Records for this exercise START

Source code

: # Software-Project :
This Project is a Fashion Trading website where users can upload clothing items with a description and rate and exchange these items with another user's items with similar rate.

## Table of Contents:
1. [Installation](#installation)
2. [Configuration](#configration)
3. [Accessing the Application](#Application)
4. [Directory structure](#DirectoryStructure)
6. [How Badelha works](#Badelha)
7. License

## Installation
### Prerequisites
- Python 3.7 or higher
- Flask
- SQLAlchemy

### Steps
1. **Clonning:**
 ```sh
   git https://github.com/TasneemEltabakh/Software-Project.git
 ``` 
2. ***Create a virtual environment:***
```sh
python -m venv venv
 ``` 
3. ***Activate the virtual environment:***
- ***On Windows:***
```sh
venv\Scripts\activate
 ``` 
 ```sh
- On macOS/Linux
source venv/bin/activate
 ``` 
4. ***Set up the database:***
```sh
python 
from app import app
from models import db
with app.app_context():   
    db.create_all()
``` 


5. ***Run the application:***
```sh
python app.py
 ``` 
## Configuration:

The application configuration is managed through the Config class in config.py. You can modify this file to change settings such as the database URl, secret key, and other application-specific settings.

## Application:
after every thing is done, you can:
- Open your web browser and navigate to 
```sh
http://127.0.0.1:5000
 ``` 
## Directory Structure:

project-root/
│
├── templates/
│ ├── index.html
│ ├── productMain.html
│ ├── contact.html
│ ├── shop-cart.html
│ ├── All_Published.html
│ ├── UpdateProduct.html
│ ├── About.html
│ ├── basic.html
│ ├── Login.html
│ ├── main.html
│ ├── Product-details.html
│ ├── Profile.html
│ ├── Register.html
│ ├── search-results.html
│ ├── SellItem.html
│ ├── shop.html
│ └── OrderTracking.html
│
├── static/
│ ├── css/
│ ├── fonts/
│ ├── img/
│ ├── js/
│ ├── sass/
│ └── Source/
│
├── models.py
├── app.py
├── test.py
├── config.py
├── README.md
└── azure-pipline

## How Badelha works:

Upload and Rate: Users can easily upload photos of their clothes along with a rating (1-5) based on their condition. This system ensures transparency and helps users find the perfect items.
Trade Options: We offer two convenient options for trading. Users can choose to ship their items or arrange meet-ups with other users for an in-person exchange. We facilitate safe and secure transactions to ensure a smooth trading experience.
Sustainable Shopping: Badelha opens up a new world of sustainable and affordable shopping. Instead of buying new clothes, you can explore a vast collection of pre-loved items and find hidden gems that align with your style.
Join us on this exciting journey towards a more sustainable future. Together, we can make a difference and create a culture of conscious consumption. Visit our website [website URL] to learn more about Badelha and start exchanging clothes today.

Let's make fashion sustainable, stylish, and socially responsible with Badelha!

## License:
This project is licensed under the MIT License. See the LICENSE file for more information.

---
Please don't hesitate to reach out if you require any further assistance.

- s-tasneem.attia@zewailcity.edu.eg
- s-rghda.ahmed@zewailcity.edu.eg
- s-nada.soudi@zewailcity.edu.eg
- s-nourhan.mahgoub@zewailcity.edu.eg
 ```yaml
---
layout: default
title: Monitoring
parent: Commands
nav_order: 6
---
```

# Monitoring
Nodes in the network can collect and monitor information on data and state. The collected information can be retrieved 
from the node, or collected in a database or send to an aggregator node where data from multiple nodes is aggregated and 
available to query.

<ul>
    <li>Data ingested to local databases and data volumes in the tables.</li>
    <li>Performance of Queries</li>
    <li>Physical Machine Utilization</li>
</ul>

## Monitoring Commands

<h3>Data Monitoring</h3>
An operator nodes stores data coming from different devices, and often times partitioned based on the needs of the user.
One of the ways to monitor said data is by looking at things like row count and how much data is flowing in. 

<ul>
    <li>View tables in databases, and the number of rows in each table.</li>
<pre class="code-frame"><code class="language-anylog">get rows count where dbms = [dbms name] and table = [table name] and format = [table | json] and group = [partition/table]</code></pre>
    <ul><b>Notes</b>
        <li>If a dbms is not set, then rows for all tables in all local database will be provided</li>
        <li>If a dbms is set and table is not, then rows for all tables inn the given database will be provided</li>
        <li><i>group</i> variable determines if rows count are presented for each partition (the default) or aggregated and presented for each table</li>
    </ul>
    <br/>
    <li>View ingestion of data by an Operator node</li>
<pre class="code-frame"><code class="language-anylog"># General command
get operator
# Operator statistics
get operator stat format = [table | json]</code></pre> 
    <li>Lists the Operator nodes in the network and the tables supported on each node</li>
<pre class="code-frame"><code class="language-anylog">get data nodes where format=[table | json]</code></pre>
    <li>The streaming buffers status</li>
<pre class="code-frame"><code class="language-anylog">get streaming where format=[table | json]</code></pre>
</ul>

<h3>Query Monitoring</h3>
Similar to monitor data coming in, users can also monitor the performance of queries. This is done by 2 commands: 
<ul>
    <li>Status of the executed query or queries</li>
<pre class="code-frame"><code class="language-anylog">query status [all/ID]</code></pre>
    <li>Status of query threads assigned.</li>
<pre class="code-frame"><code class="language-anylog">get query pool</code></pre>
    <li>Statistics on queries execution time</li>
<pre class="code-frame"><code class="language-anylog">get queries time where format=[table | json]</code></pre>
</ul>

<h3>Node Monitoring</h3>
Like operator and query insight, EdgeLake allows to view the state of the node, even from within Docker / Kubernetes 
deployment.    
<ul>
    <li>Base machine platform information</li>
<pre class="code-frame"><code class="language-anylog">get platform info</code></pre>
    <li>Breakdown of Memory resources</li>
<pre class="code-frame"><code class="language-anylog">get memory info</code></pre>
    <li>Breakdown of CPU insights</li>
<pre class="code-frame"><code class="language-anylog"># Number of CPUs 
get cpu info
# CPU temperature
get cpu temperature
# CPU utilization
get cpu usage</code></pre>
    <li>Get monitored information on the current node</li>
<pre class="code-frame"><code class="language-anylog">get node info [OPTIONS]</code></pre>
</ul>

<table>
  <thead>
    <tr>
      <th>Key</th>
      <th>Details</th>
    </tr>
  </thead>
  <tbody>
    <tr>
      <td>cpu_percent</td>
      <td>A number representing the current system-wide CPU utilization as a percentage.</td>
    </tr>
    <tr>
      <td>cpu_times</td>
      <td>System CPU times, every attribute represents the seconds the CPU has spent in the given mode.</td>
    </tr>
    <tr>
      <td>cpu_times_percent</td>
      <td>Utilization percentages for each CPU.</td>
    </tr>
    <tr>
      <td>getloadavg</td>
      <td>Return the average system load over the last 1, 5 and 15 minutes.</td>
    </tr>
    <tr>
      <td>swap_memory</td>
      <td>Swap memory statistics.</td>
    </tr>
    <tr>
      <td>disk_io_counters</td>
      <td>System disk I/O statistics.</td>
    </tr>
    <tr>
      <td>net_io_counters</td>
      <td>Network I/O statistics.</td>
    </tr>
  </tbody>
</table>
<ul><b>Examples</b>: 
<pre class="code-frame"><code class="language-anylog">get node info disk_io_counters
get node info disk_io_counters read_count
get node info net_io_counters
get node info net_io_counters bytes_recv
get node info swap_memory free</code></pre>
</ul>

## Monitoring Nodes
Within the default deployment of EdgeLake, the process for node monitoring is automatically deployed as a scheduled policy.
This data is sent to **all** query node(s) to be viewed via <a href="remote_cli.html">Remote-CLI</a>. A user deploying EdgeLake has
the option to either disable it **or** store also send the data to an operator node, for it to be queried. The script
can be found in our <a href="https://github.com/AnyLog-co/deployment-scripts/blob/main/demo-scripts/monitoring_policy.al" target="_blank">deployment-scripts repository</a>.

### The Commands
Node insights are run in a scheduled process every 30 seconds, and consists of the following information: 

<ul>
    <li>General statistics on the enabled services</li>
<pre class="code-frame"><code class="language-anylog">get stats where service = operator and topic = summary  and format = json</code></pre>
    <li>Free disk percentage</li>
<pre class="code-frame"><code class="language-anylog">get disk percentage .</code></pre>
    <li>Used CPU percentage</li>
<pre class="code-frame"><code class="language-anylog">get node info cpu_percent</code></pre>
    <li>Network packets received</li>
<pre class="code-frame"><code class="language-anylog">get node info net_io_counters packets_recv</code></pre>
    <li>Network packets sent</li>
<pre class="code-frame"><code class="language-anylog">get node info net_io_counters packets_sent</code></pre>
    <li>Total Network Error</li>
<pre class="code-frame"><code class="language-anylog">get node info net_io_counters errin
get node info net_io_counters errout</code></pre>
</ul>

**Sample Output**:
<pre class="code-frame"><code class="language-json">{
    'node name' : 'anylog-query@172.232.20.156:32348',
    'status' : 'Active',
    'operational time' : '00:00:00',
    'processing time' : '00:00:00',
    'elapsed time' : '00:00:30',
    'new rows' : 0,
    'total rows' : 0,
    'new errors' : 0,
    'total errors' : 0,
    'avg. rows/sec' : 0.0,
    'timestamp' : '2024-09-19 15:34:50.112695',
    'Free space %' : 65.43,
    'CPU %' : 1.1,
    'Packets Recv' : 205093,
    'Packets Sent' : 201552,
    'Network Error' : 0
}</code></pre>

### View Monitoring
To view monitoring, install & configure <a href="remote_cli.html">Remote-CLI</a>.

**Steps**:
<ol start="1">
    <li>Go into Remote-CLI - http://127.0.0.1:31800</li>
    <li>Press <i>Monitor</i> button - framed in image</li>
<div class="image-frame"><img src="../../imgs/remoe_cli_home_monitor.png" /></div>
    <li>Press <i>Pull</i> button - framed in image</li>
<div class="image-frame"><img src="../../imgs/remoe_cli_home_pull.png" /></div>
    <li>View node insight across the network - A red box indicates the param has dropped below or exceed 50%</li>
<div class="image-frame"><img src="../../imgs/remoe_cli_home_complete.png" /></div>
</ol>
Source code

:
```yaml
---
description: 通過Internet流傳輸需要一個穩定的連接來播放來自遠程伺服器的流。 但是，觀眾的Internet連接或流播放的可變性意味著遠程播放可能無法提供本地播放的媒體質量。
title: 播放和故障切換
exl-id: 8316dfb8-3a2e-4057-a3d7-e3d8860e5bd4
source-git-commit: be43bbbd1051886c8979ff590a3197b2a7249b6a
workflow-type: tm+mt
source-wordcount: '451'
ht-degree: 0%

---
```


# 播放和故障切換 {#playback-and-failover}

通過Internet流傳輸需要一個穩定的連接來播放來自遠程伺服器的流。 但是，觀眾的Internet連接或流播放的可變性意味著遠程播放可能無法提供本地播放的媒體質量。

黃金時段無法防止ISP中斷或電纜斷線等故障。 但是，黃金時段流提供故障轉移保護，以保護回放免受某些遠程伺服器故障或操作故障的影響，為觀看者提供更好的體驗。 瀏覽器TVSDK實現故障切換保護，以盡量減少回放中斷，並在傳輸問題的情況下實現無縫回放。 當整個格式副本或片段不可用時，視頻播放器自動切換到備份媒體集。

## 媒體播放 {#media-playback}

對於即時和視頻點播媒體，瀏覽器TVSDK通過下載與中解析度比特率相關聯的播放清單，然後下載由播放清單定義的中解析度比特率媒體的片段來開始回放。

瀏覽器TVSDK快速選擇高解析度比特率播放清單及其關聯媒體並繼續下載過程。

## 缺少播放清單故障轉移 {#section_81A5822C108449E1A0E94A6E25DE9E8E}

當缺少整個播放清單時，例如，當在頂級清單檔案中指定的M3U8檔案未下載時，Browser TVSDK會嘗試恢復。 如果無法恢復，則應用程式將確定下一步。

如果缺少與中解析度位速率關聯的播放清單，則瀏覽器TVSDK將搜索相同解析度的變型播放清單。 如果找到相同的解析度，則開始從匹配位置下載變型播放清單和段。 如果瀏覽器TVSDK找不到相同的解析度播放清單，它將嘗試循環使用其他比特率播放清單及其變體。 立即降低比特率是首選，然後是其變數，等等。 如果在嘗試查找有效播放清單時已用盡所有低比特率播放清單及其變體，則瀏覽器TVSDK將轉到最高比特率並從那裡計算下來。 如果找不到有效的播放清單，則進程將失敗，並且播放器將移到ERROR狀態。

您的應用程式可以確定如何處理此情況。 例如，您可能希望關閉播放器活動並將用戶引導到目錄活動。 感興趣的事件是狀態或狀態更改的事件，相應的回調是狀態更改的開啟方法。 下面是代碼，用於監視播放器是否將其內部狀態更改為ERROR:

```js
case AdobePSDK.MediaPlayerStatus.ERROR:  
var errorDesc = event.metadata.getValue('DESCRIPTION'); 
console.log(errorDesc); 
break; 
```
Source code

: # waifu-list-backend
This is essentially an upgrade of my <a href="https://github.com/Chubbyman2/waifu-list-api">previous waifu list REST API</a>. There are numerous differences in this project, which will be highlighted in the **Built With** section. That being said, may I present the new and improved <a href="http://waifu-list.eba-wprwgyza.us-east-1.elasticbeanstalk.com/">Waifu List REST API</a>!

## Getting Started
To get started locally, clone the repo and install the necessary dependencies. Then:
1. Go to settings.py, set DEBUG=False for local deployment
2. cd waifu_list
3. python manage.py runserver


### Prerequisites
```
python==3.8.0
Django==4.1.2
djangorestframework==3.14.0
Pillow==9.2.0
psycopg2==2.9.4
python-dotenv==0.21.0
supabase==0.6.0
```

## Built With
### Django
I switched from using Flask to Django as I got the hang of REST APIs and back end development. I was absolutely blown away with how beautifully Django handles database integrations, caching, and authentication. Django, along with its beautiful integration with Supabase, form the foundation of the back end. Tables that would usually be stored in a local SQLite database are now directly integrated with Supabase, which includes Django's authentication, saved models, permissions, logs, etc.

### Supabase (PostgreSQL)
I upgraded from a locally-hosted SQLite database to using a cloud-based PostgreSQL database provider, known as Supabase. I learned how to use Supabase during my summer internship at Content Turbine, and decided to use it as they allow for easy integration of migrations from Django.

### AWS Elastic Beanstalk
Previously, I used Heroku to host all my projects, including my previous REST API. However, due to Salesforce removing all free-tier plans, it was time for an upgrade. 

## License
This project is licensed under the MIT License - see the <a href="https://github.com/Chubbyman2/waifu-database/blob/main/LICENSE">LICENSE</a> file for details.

Records for this exercise END

Task item
Give back every line from the beginning of the records through the line holding "Upload and Rate: Users", exactly as it reads, and leave out the rest.

Response area
Source code

: # Software-Project :
This Project is a Fashion Trading website where users can upload clothing items with a description and rate and exchange these items with another user's items with similar rate.

## Table of Contents:
1. [Installation](#installation)
2. [Configuration](#configration)
3. [Accessing the Application](#Application)
4. [Directory structure](#DirectoryStructure)
6. [How Badelha works](#Badelha)
7. License

## Installation
### Prerequisites
- Python 3.7 or higher
- Flask
- SQLAlchemy

### Steps
1. **Clonning:**
 ```sh
   git https://github.com/TasneemEltabakh/Software-Project.git
 ``` 
2. ***Create a virtual environment:***
```sh
python -m venv venv
 ``` 
3. ***Activate the virtual environment:***
- ***On Windows:***
```sh
venv\Scripts\activate
 ``` 
 ```sh
- On macOS/Linux
source venv/bin/activate
 ``` 
4. ***Set up the database:***
```sh
python 
from app import app
from models import db
with app.app_context():   
    db.create_all()
``` 


5. ***Run the application:***
```sh
python app.py
 ``` 
## Configuration:

The application configuration is managed through the Config class in config.py. You can modify this file to change settings such as the database URl, secret key, and other application-specific settings.

## Application:
after every thing is done, you can:
- Open your web browser and navigate to 
```sh
http://127.0.0.1:5000
 ``` 
## Directory Structure:

project-root/
│
├── templates/
│ ├── index.html
│ ├── productMain.html
│ ├── contact.html
│ ├── shop-cart.html
│ ├── All_Published.html
│ ├── UpdateProduct.html
│ ├── About.html
│ ├── basic.html
│ ├── Login.html
│ ├── main.html
│ ├── Product-details.html
│ ├── Profile.html
│ ├── Register.html
│ ├── search-results.html
│ ├── SellItem.html
│ ├── shop.html
│ └── OrderTracking.html
│
├── static/
│ ├── css/
│ ├── fonts/
│ ├── img/
│ ├── js/
│ ├── sass/
│ └── Source/
│
├── models.py
├── app.py
├── test.py
├── config.py
├── README.md
└── azure-pipline

## How Badelha works:

Upload and Rate: Users can easily upload photos of their clothes along with a rating (1-5) based on their condition. This system ensures transparency and helps users find the perfect items.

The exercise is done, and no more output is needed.